Ninja Monkey pulls a frowny face.

“I think it is a win,” says the Wise Snail.

“How do you prove it?” asks the Elephant.

I recommended we do the following”, says the Wise Snail

  • Clear the Spade suit
  • Exchange the 6-5-4-3-2-A of Hearts in Column 5 with the 6-5-4-3 of Clubs in Column 6.
  • Dump the 9-8 of Clubs in Column 3 into the empty column
  • Clear the Heart suit, winning back the empty column
  • Shift the Qh-Jd onto the Kh in Column 1, turning over a face-down card in Column 6 (and keeping an empty column)

“Note that I went to the extra effort to clear a card in Column 6 rather than Column 5. This is because clearing cards in Column 6 is harder than Column 5 (especially since the Q-J are offsuit). As a general principle it is often wise to save an easy task for later and get the “difficult task” over and done with whenever possible – this helps avoid the embarrassing situation of “One Hole No Card” as alluded to in a previous post.”

All the animals are paying their utmost attention. For once, the Wise Snail has been given a chance to truly shine.

“The resulting position is shown below, with the newly-exposed card redacted,” continues the Snail.

“Let us consider all possible face-down cards (which we identified from last week):”

  • Queen of Clubs: this can go “underneath” the Jack of Clubs (Jack onto Queen, winning an empty column, Q-J to Column 8, losing an empty column)
  • Queen of Diamonds: this goes onto the King of Clubs
  • Ten of Clubs: this goes onto the Jack of Clubs
  • Ten of Diamonds: this goes onto the Jack of diamonds
  • Ten of Hearts: this goes onto the Jack of Hearts
  • Nine of Diamonds: this goes underneath the 8-7 of Diamonds
  • Seven of Clubs: this goes onto the Eight of Clubs
  • Six of Hearts: we will count this as a “bad card” since the 7 of Diamonds is offsuit (and will counterfeit the Nine of Diamonds). This goes into the empty column
  • Five of Hearts: This is a bad card and goes into the empty column.

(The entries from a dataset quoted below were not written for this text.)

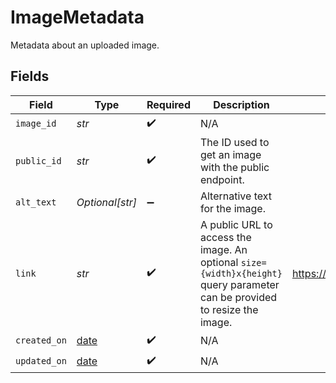 # ImageMetadata

Metadata about an uploaded image.


## Fields

| Field                                                                                                                       | Type                                                                                                                        | Required                                                                                                                    | Description                                                                                                                 | Example                                                                                                                     |
| --------------------------------------------------------------------------------------------------------------------------- | --------------------------------------------------------------------------------------------------------------------------- | --------------------------------------------------------------------------------------------------------------------------- | --------------------------------------------------------------------------------------------------------------------------- | --------------------------------------------------------------------------------------------------------------------------- |
| `image_id`                                                                                                                  | *str*                                                                                                                       | :heavy_check_mark:                                                                                                          | N/A                                                                                                                         |                                                                                                                             |
| `public_id`                                                                                                                 | *str*                                                                                                                       | :heavy_check_mark:                                                                                                          | The ID used to get an image with the public endpoint.                                                                       |                                                                                                                             |
| `alt_text`                                                                                                                  | *Optional[str]*                                                                                                             | :heavy_minus_sign:                                                                                                          | Alternative text for the image.                                                                                             |                                                                                                                             |
| `link`                                                                                                                      | *str*                                                                                                                       | :heavy_check_mark:                                                                                                          | A public URL to access the image. An optional `size={width}x{height}` <br/>query parameter can be provided to resize the image. | https://api.moov.io/images/qJRAaAwwF5hmfeAFdHjIb                                                                            |
| `created_on`                                                                                                                | [date](https://docs.python.org/3/library/datetime.html#date-objects)                                                        | :heavy_check_mark:                                                                                                          | N/A                                                                                                                         |                                                                                                                             |
| `updated_on`                                                                                                                | [date](https://docs.python.org/3/library/datetime.html#date-objects)                                                        | :heavy_check_mark:                                                                                                          | N/A                                                                                                                         |                                                                                                                             | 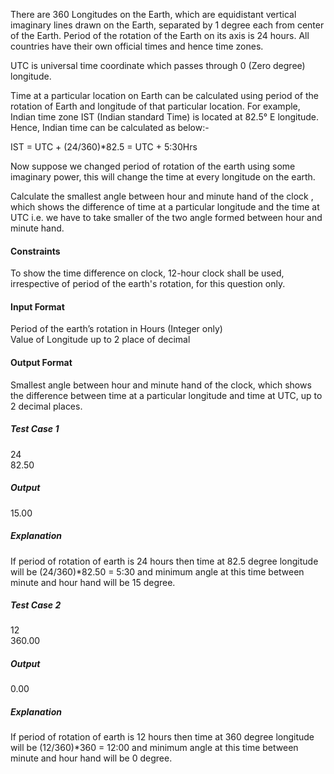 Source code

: There are 360 Longitudes on the Earth, which are equidistant vertical imaginary lines drawn on the Earth, separated by 1 degree each from center of the Earth. Period of the rotation of the Earth on its axis is 24 hours. All countries have their own official times and hence time zones.

UTC is universal time coordinate which passes through 0 (Zero degree) longitude.

Time at a particular location on Earth can be calculated using period of the rotation of Earth and longitude of that particular location. For example, Indian time zone IST (Indian standard Time) is located at 82.5° E longitude. Hence, Indian time can be calculated as below:-

IST = UTC + (24/360)*82.5 = UTC + 5:30Hrs

Now suppose we changed period of rotation of the earth using some imaginary power, this will change the time at every longitude on the earth.

Calculate the smallest angle between hour and minute hand of the clock , which shows the difference of time at a particular longitude and the time at UTC  i.e. we have to take smaller of the two angle formed between hour and minute hand.

#### Constraints

To show the time difference on clock, 12-hour clock shall be used, irrespective of period of the earth's rotation, for this question only.

#### Input Format

Period of the earth’s rotation in Hours (Integer only)  
Value of Longitude up to 2 place of decimal

#### Output Format

Smallest angle between hour and minute hand of the clock, which shows the difference between time at a particular longitude and time at UTC, up to 2 decimal places.

##### Test Case 1

24  
82.50

##### Output

15.00

##### Explanation

If period of rotation of earth is 24 hours then time at 82.5 degree longitude will be (24/360)*82.50 = 5:30 and minimum angle at this time between minute and hour hand will be 15 degree.

##### Test Case 2

12  
360.00

##### Output

0.00

##### Explanation

If period of rotation of earth is 12 hours then time at 360 degree longitude will be (12/360)*360 = 12:00 and minimum angle at this time between minute and hour hand will be 0 degree.
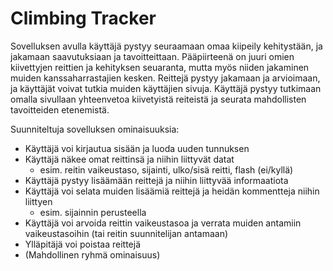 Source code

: # Climbing Tracker

Sovelluksen avulla käyttäjä pystyy seuraamaan omaa kiipeily kehitystään, ja jakamaan saavutuksiaan ja tavoitteittaan. 
Pääpiirteenä on juuri omien kiivettyjen reittien ja kehityksen seuaranta, mutta myös niiden jakaminen muiden kanssaharrastajien kesken.
Reittejä pystyy jakamaan ja arvioimaan, ja käyttäjät voivat tutkia muiden käyttäjien sivuja. Käyttäjä pystyy tutkimaan omalla sivullaan
yhteenvetoa kiivetyistä reiteistä ja seurata mahdollisten tavoitteiden etenemistä.

Suunniteltuja sovelluksen ominaisuuksia: 
   - Käyttäjä voi kirjautua sisään ja luoda uuden tunnuksen
   - Käyttäjä näkee omat reittinsä ja niihin liittyvät datat
   	  - esim. reitin vaikeustaso, sijainti, ulko/sisä reitti, flash (ei/kyllä)
   - Käyttäjä pystyy lisäämään reittejä ja niihin liittyvää informaatiota
   - Käyttäjä voi selata muiden lisäämiä reittejä ja heidän kommentteja niihin liittyen
       - esim. sijainnin perusteella
   - Käyttäjä voi arvoida reittin vaikeustasoa ja verrata muiden antamiin vaikeustasoihin 
   	(tai reitin suunnitelijan antamaan)
   - Ylläpitäjä voi poistaa reittejä
   - (Mahdollinen ryhmä ominaisuus)
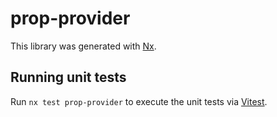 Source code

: # prop-provider

This library was generated with [Nx](https://nx.dev).

## Running unit tests

Run `nx test prop-provider` to execute the unit tests via [Vitest](https://vitest.dev/).
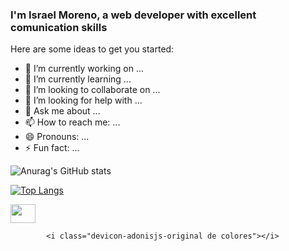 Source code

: ### I'm Israel Moreno, a web developer with excellent comunication skills


Here are some ideas to get you started:

- 🔭 I’m currently working on ...
- 🌱 I’m currently learning ...
- 👯 I’m looking to collaborate on ...
- 🤔 I’m looking for help with ...
- 💬 Ask me about ...
- 📫 How to reach me: ...
- 😄 Pronouns: ...
- ⚡ Fun fact: ...

![Anurag's GitHub stats](https://github-readme-stats.vercel.app/api?username=dev-israel-moreno&show_icons=true&theme=tokyonight)

[![Top Langs](https://github-readme-stats.vercel.app/api/top-langs/?username=dev-israel-moreno&layout=compact&theme=tokyonight)](https://github.com/dev-israel-moreno/github-readme-stats)


<img height="30" width="40" src="https://cdn.jsdelivr.net/gh/devicons/devicon/icons/adonisjs/adonisjs-original.svg" />

            <i class="devicon-adonisjs-original de colores"></i>
          
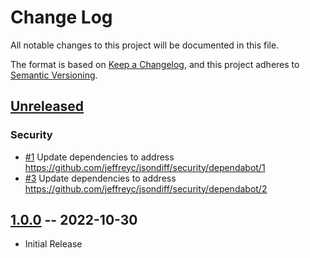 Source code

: # Change Log

All notable changes to this project will be documented in this file.

The format is based on [Keep a Changelog](https://keepachangelog.com/en/1.0.0/),
and this project adheres to [Semantic Versioning](http://semver.org/).

## [Unreleased]

### Security

* [#1](https://github.com/jeffreyc/jsondiff/pull/1)
  Update dependencies to address https://github.com/jeffreyc/jsondiff/security/dependabot/1
* [#3](https://github.com/jeffreyc/jsondiff/pull/3)
  Update dependencies to address https://github.com/jeffreyc/jsondiff/security/dependabot/2

## [1.0.0] -- 2022-10-30

* Initial Release

[Unreleased]: https://github.com/jeffreyc/jsondiff/compare/v1.0.0...HEAD
[1.0.0]: https://github.com/jeffreyc/jsondiff/commit/3db0082256a886a637d5447e9541f30d226f4a14...v1.0.0
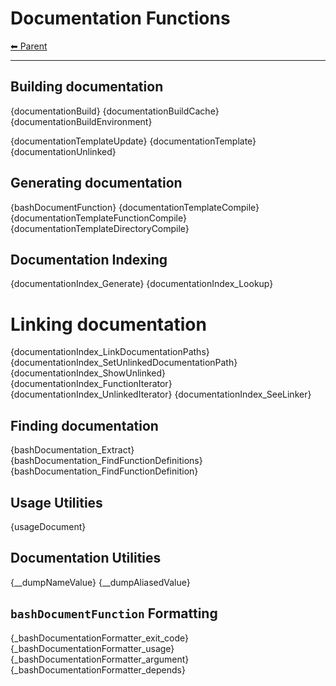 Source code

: # Documentation Functions

<!-- TEMPLATE header 2 -->
[⬅ Parent ](../index.md)
<hr />

## Building documentation

{documentationBuild}
{documentationBuildCache}
{documentationBuildEnvironment}

{documentationTemplateUpdate}
{documentationTemplate}
{documentationUnlinked}

## Generating documentation

{bashDocumentFunction}
{documentationTemplateCompile}
{documentationTemplateFunctionCompile}
{documentationTemplateDirectoryCompile}

## Documentation Indexing

{documentationIndex_Generate}
{documentationIndex_Lookup}

# Linking documentation

{documentationIndex_LinkDocumentationPaths}
{documentationIndex_SetUnlinkedDocumentationPath}
{documentationIndex_ShowUnlinked}
{documentationIndex_FunctionIterator}
{documentationIndex_UnlinkedIterator}
{documentationIndex_SeeLinker}

## Finding documentation

{bashDocumentation_Extract}
{bashDocumentation_FindFunctionDefinitions}
{bashDocumentation_FindFunctionDefinition}

## Usage Utilities

{usageDocument}

## Documentation Utilities

{__dumpNameValue}
{__dumpAliasedValue}

## `bashDocumentFunction` Formatting

{_bashDocumentationFormatter_exit_code}
{_bashDocumentationFormatter_usage}
{_bashDocumentationFormatter_argument}
{_bashDocumentationFormatter_depends}

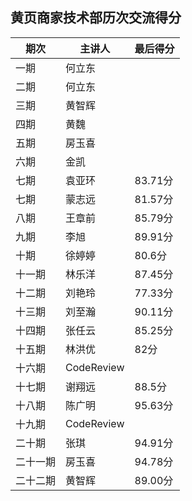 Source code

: ## 黄页商家技术部历次交流得分

期次 | 主讲人 | 最后得分
------|-------|-------
一期 | 何立东 |
二期 | 何立东 |
三期 | 黄智辉 |
四期 | 黄魏 |
五期 | 房玉喜 |
六期 | 金凯  |
七期 | 袁亚环 | 83.71分
七期 | 蒙志远 | 81.57分
八期 | 王章前 | 85.79分
九期 | 李旭 | 89.91分
十期  | 徐婷婷  | 80.6分
十一期 | 林乐洋 | 87.45分
十二期 | 刘艳玲 | 77.33分
十三期 | 刘至瀚 | 90.11分
十四期 | 张任云 | 85.25分
十五期 | 林洪优 | 82分
十六期 | CodeReview |
十七期 | 谢翔远 | 88.5分
十八期 | 陈广明 | 95.63分
十九期 | CodeReview|
二十期 | 张琪   |94.91分
二十一期| 房玉喜 | 94.78分
二十二期| 黄智辉 | 89.00分    

   








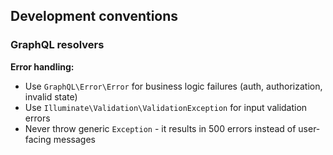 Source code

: ## Development conventions

### GraphQL resolvers

**Error handling:**
- Use `GraphQL\Error\Error` for business logic failures (auth, authorization, invalid state)
- Use `Illuminate\Validation\ValidationException` for input validation errors
- Never throw generic `Exception` - it results in 500 errors instead of user-facing messages
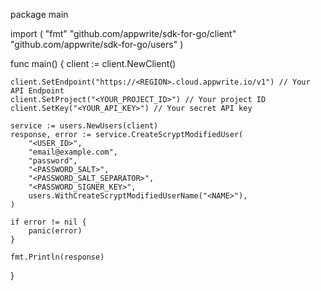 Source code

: package main

import (
    "fmt"
    "github.com/appwrite/sdk-for-go/client"
    "github.com/appwrite/sdk-for-go/users"
)

func main() {
    client := client.NewClient()

    client.SetEndpoint("https://<REGION>.cloud.appwrite.io/v1") // Your API Endpoint
    client.SetProject("<YOUR_PROJECT_ID>") // Your project ID
    client.SetKey("<YOUR_API_KEY>") // Your secret API key

    service := users.NewUsers(client)
    response, error := service.CreateScryptModifiedUser(
        "<USER_ID>",
        "email@example.com",
        "password",
        "<PASSWORD_SALT>",
        "<PASSWORD_SALT_SEPARATOR>",
        "<PASSWORD_SIGNER_KEY>",
        users.WithCreateScryptModifiedUserName("<NAME>"),
    )

    if error != nil {
        panic(error)
    }

    fmt.Println(response)
}
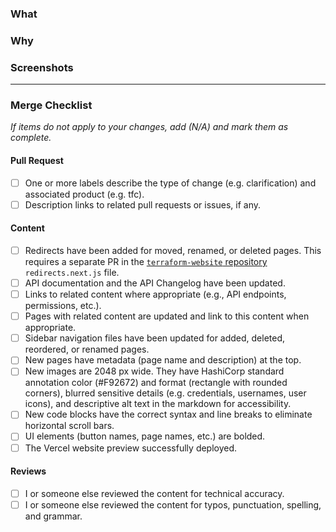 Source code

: ### What
<!-- Explain what you changed and provide a list of changed page names. -->

### Why
<!-- Explain why this change is necessary and how it benefits users. -->

### Screenshots
<!-- Optional. Show additions to the sidebar or new formatting. -->

----------

### Merge Checklist
_If items do not apply to your changes, add (N/A) and mark them as complete._

#### Pull Request
- [ ] One or more labels describe the type of change (e.g. clarification) and associated product (e.g. tfc).
- [ ] Description links to related pull requests or issues, if any.

#### Content
- [ ] Redirects have been added for moved, renamed, or deleted pages. This requires a separate PR in the [`terraform-website` repository](https://github.com/hashicorp/terraform-website) `redirects.next.js` file.
- [ ] API documentation and the API Changelog have been updated. 
- [ ] Links to related content where appropriate (e.g., API endpoints, permissions, etc.).
- [ ] Pages with related content are updated and link to this content when appropriate.
- [ ] Sidebar navigation files have been updated for added, deleted, reordered, or renamed pages.
- [ ] New pages have metadata (page name and description) at the top.
- [ ] New images are 2048 px wide. They have HashiCorp standard annotation color (#F92672) and format (rectangle with rounded corners), blurred sensitive details (e.g. credentials, usernames, user icons), and descriptive alt text in the markdown for accessibility.
- [ ] New code blocks have the correct syntax and line breaks to eliminate horizontal scroll bars.
- [ ] UI elements (button names, page names, etc.) are bolded.
- [ ] The Vercel website preview successfully deployed.

#### Reviews
- [ ] I or someone else reviewed the content for technical accuracy.
- [ ] I or someone else reviewed the content for typos, punctuation, spelling, and grammar.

“Note that the first seven cards are good, and we don’t even require an empty column to achieve the corresponding action. The only possible snag is there are two bad cards and only one empty column. But wait! If we draw both the Five and Six of Hearts then we can immediately place the Five on top of the Six. The net effect is to condense two bad cards into one – hence there is no snag after all.

Finally we also check that there is no issue with one-hole-no-card. Assuming we turnover all cards in Column Six first we will eventually get an empty column in Column Six and then we can choose randomly between shifting the Jh in Column 2 or the 9-8-7 of Hearts in Column 5 into the new empty column. Essentially we are pretending that all nine face-down cards are in Column 6.”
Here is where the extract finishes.